__Task to complete__. Could you reproduce, from the records below, everything from the line with "From Henry's bootcamp, i" down to the line with "If you are interested, dont", keeping both of those lines and changing nothing?

__Exercise materials__.
_ _ _
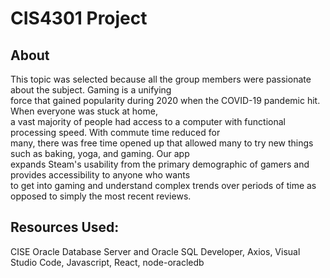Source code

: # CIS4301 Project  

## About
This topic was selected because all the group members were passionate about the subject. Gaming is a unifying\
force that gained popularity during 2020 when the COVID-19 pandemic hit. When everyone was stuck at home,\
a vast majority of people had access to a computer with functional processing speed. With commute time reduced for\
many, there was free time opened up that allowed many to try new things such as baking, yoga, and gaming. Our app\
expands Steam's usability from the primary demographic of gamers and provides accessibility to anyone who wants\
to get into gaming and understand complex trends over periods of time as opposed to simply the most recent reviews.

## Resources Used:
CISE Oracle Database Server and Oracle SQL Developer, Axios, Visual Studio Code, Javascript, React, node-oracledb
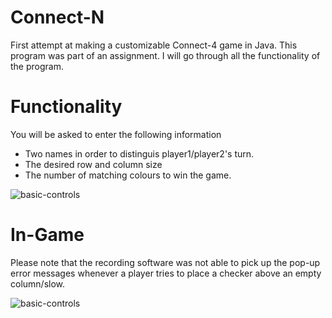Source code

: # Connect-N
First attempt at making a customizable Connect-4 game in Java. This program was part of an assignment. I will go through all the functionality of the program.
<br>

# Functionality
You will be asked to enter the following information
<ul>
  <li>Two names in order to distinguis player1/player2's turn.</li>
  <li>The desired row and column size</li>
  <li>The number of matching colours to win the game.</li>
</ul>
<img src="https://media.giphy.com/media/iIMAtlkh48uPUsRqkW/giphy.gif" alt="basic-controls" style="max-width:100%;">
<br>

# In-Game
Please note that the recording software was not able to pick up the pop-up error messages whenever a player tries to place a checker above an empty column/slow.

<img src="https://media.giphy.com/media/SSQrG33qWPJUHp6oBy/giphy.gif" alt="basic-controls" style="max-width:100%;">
_ _ _
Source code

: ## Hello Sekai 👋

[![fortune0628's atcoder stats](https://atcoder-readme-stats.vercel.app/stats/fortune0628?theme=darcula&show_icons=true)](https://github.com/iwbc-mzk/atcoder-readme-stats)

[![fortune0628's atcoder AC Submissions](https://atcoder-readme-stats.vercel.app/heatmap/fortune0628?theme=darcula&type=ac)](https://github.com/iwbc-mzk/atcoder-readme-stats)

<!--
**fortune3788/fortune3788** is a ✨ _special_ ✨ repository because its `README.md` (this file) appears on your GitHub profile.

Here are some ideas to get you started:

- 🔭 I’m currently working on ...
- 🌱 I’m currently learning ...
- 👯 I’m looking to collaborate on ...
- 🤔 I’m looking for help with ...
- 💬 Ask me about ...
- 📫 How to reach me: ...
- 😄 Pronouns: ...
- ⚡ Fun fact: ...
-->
_ _ _
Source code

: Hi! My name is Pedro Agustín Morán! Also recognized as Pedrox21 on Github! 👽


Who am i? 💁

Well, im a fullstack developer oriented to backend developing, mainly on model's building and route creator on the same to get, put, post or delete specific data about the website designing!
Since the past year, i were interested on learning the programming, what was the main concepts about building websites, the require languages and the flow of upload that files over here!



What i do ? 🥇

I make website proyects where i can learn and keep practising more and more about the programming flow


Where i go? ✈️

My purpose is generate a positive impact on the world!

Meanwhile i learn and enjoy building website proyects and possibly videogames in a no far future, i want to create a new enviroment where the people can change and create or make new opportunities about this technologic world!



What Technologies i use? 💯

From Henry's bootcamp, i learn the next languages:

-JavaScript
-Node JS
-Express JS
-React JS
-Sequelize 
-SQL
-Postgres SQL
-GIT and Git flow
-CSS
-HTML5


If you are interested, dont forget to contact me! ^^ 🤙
_ _ _
__Response to the task__.
From Henry's bootcamp, i learn the next languages:

-JavaScript
-Node JS
-Express JS
-React JS
-Sequelize 
-SQL
-Postgres SQL
-GIT and Git flow
-CSS
-HTML5


If you are interested, dont forget to contact me! ^^ 🤙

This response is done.